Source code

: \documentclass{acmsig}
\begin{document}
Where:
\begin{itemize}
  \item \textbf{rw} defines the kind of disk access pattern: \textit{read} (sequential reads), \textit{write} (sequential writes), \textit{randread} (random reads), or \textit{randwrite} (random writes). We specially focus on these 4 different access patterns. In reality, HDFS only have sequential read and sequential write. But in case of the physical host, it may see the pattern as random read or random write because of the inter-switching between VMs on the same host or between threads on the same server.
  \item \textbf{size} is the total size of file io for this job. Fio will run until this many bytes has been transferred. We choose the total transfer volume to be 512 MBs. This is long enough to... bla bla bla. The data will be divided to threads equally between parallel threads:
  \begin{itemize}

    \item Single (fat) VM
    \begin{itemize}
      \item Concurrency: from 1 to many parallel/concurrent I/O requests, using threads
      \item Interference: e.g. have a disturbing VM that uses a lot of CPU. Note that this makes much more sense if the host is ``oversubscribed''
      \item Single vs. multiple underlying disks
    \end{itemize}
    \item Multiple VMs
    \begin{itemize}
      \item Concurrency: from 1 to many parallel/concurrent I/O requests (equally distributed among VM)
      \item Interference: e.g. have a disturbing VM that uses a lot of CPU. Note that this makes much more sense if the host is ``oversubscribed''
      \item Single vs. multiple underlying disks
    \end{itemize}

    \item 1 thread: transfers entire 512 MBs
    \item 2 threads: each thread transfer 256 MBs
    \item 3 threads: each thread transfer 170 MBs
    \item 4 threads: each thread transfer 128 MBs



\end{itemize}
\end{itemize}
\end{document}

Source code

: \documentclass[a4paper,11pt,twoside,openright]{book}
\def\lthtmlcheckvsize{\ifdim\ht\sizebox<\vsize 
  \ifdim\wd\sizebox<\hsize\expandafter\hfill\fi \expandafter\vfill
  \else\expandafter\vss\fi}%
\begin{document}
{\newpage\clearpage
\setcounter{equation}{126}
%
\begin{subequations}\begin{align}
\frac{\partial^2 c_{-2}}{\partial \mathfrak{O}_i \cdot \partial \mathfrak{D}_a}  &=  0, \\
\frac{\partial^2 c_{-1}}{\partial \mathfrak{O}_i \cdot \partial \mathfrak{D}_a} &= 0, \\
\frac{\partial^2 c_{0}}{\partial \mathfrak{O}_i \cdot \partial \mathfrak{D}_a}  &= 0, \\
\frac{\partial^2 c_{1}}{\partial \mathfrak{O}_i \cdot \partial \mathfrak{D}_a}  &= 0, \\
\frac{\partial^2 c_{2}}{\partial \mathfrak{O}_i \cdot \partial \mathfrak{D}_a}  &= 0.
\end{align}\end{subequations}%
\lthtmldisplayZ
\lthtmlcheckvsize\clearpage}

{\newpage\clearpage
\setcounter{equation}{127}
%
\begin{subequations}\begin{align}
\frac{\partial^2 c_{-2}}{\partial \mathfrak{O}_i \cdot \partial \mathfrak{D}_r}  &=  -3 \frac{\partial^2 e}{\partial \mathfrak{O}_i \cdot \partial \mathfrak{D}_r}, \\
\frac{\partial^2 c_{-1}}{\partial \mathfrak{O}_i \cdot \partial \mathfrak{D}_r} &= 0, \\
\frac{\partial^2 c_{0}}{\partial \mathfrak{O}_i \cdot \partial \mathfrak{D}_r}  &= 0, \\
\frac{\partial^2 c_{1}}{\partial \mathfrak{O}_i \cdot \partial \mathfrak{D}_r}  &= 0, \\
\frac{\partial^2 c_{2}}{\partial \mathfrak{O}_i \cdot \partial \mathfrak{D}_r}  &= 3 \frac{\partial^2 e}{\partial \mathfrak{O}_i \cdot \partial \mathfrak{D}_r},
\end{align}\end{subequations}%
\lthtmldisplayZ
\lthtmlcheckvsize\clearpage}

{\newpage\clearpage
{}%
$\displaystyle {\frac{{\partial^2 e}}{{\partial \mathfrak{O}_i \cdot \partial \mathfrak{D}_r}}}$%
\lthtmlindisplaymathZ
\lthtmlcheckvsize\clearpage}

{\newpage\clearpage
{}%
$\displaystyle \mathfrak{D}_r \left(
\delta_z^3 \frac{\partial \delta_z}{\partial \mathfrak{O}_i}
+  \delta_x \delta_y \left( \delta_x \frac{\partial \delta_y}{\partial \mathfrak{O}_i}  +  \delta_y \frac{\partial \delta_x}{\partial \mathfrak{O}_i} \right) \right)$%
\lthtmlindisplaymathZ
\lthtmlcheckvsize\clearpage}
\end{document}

========================================================================

EXERCISE GOAL: Restate the records above verbatim up to and including the line containing "distributed among VM)".

TASK ANSWER:
Source code

: \documentclass{acmsig}
\begin{document}
Where:
\begin{itemize}
  \item \textbf{rw} defines the kind of disk access pattern: \textit{read} (sequential reads), \textit{write} (sequential writes), \textit{randread} (random reads), or \textit{randwrite} (random writes). We specially focus on these 4 different access patterns. In reality, HDFS only have sequential read and sequential write. But in case of the physical host, it may see the pattern as random read or random write because of the inter-switching between VMs on the same host or between threads on the same server.
  \item \textbf{size} is the total size of file io for this job. Fio will run until this many bytes has been transferred. We choose the total transfer volume to be 512 MBs. This is long enough to... bla bla bla. The data will be divided to threads equally between parallel threads:
  \begin{itemize}

    \item Single (fat) VM
    \begin{itemize}
      \item Concurrency: from 1 to many parallel/concurrent I/O requests, using threads
      \item Interference: e.g. have a disturbing VM that uses a lot of CPU. Note that this makes much more sense if the host is ``oversubscribed''
      \item Single vs. multiple underlying disks
    \end{itemize}
    \item Multiple VMs
    \begin{itemize}
      \item Concurrency: from 1 to many parallel/concurrent I/O requests (equally distributed among VM)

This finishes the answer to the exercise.